◆ **Work instruction**:
Quote from the first line below through the line that contains "precisar de f'(x).", both included, and leave the pictures out.

◆ **Data for processing**:
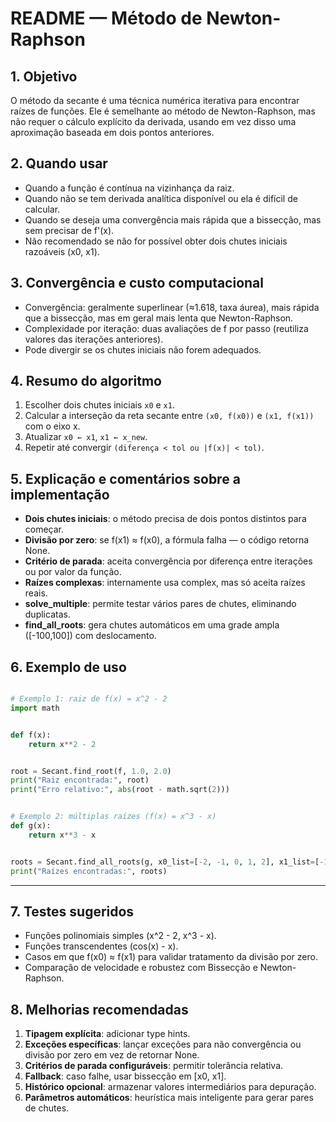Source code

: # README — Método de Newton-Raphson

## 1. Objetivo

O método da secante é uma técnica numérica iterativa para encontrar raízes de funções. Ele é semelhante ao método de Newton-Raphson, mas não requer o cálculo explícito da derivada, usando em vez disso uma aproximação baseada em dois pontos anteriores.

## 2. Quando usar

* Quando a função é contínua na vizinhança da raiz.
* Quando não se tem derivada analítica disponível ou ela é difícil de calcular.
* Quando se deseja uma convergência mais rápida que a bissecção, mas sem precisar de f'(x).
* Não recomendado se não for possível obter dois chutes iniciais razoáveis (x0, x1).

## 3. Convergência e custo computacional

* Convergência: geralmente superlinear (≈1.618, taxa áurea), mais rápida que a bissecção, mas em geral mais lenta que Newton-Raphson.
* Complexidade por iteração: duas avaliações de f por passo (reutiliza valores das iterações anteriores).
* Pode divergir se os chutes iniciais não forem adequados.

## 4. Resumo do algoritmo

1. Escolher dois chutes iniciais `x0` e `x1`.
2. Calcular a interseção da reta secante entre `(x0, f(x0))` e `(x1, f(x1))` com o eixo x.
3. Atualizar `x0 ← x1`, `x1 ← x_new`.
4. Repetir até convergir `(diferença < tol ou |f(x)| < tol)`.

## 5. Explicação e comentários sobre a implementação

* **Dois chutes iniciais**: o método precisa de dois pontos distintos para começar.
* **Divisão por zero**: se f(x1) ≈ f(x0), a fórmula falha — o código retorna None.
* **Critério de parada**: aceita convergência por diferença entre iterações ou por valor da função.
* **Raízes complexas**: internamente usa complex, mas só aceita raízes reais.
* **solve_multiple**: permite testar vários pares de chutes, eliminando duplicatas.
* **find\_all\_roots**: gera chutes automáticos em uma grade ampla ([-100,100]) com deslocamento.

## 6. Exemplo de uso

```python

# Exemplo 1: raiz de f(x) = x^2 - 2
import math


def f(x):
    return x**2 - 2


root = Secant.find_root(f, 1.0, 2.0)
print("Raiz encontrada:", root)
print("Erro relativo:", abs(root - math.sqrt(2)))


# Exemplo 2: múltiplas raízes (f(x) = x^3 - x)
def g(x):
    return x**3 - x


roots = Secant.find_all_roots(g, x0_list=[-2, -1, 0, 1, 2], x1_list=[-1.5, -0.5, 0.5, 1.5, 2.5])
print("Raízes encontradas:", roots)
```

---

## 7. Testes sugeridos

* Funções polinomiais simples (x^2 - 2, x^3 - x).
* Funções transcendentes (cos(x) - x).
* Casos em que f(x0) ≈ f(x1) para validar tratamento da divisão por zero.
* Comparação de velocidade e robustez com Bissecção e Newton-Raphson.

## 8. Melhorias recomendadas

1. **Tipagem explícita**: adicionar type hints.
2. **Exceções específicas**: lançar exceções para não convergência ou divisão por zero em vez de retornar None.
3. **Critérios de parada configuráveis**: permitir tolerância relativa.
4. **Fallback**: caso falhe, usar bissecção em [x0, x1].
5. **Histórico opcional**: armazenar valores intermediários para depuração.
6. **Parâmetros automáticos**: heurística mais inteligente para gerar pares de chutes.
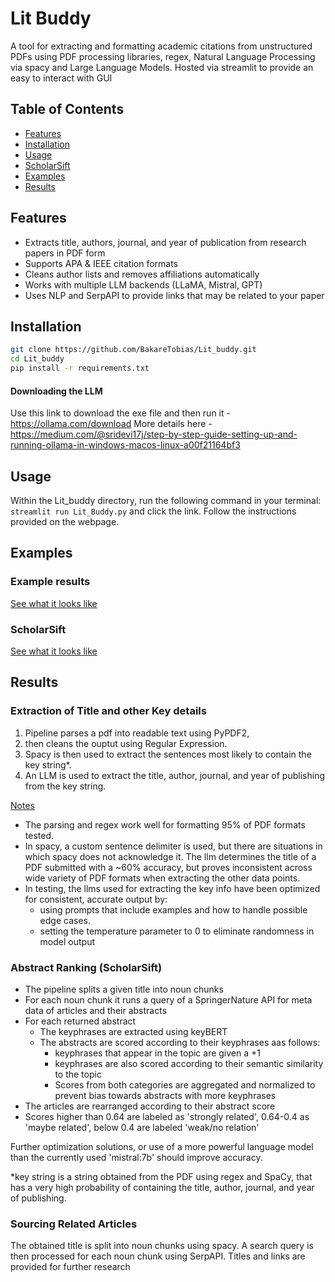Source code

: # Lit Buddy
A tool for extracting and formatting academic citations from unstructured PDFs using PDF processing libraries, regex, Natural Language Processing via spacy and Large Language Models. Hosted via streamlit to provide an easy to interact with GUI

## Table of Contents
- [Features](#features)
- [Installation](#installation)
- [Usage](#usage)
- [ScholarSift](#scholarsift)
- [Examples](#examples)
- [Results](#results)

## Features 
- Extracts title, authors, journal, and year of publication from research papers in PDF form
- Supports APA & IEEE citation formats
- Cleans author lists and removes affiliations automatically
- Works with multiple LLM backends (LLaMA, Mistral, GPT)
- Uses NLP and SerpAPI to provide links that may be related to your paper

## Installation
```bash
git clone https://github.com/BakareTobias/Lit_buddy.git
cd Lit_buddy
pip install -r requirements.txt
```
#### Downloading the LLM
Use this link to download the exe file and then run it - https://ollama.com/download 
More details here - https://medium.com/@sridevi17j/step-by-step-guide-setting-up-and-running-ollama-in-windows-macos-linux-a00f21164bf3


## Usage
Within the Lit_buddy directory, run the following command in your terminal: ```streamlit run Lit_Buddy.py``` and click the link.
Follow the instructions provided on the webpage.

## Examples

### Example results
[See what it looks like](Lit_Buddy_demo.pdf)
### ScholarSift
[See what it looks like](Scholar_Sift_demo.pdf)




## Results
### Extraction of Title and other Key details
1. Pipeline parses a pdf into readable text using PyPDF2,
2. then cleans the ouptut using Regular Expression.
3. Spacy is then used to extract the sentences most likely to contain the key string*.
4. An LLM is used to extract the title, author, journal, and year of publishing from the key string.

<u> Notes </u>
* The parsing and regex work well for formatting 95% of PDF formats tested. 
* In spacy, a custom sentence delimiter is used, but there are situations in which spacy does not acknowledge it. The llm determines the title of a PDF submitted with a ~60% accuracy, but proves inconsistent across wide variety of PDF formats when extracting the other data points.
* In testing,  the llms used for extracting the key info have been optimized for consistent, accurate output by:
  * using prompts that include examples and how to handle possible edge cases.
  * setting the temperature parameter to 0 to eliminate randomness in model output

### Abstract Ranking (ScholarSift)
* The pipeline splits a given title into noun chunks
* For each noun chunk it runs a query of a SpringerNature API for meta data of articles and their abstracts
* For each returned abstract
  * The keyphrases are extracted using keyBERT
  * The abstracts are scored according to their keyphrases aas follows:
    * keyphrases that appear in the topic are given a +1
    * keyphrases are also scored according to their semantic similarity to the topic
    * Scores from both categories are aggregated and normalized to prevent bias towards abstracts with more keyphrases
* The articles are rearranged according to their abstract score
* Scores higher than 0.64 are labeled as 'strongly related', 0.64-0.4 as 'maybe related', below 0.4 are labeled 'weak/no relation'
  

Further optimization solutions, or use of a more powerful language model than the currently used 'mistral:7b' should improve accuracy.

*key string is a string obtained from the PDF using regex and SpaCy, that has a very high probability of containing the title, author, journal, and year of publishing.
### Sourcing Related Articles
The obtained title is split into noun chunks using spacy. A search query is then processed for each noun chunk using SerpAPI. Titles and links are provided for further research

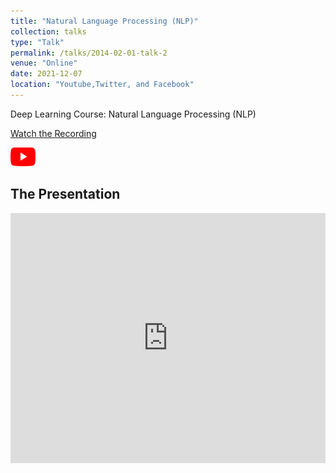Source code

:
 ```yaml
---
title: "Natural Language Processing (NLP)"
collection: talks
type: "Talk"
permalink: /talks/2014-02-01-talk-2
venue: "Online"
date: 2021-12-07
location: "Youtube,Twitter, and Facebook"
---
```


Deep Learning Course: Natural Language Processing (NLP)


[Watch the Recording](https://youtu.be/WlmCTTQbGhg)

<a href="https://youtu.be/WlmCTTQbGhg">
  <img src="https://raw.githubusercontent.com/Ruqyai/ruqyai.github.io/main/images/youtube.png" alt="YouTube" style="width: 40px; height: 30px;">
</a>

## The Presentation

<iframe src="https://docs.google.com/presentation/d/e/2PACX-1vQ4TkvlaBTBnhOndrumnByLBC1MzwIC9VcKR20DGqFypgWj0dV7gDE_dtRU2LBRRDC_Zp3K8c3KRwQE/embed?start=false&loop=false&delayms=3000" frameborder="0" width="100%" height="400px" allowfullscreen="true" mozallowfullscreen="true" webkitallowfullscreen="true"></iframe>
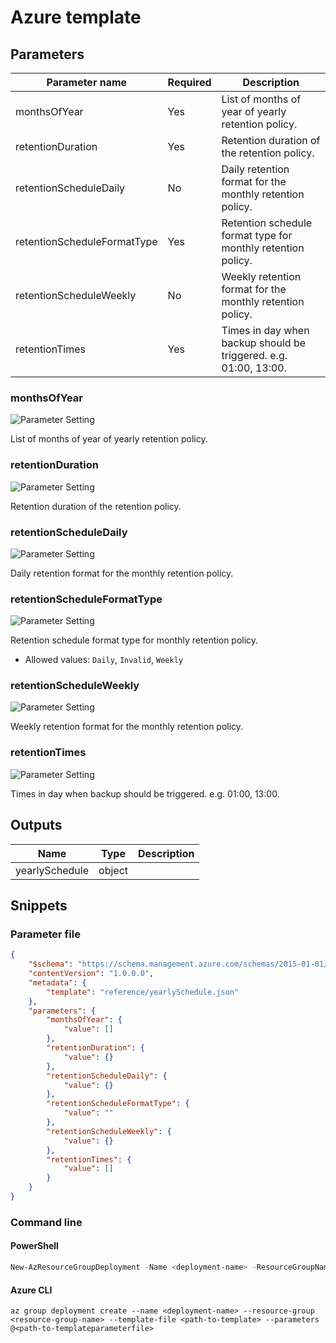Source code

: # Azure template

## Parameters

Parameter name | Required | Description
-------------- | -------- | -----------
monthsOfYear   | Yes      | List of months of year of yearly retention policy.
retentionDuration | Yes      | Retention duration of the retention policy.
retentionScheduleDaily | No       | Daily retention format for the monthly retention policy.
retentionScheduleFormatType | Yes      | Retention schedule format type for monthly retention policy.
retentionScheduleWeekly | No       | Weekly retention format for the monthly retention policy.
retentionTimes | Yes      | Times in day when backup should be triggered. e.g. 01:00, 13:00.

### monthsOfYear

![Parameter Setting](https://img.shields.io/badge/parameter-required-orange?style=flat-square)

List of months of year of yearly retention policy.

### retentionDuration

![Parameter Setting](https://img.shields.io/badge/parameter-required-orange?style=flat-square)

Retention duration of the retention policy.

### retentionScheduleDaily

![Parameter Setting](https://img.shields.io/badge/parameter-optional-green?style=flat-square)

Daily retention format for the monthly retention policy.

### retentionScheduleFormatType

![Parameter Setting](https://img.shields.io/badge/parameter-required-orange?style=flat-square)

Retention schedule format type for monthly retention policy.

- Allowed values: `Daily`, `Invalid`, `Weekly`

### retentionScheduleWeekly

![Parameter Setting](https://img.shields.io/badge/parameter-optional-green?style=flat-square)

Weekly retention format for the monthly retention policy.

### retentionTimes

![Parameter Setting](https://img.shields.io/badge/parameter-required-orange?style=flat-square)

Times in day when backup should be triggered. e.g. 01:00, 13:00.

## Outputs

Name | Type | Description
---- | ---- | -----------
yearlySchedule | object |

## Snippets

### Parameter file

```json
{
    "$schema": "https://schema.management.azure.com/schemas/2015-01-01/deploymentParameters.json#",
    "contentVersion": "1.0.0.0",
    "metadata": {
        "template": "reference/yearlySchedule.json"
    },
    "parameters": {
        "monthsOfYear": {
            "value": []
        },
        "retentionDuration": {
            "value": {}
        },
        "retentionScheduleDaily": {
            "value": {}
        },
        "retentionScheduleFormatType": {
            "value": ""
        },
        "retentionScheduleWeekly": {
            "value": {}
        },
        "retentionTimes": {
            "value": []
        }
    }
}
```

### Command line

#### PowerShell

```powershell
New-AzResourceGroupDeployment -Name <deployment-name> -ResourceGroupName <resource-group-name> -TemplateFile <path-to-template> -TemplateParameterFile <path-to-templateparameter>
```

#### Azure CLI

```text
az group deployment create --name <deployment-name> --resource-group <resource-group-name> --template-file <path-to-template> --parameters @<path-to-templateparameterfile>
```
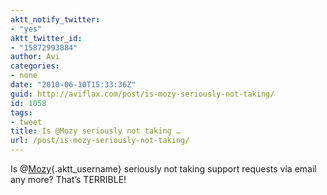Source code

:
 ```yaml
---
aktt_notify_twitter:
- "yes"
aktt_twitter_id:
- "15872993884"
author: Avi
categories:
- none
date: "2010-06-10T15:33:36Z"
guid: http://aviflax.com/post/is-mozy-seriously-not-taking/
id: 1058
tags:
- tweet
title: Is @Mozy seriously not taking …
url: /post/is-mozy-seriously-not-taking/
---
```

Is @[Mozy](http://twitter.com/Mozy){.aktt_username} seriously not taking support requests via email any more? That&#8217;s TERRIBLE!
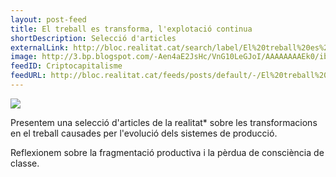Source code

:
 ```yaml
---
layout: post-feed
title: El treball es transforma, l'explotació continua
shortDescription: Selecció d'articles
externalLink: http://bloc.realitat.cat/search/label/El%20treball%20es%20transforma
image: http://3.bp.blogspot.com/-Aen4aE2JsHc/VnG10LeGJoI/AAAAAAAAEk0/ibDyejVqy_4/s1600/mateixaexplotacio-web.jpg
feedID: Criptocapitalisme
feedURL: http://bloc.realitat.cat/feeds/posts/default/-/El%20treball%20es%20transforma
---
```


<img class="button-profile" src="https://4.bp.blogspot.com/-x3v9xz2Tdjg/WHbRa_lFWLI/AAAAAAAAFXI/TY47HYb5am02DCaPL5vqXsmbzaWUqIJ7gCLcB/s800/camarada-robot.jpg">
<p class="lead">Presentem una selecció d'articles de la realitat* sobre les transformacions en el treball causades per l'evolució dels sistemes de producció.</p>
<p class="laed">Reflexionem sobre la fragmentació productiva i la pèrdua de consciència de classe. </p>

◆ **Task solution**:
Source code

: # README — Método de Newton-Raphson

## 1. Objetivo

O método da secante é uma técnica numérica iterativa para encontrar raízes de funções. Ele é semelhante ao método de Newton-Raphson, mas não requer o cálculo explícito da derivada, usando em vez disso uma aproximação baseada em dois pontos anteriores.

## 2. Quando usar

* Quando a função é contínua na vizinhança da raiz.
* Quando não se tem derivada analítica disponível ou ela é difícil de calcular.
* Quando se deseja uma convergência mais rápida que a bissecção, mas sem precisar de f'(x).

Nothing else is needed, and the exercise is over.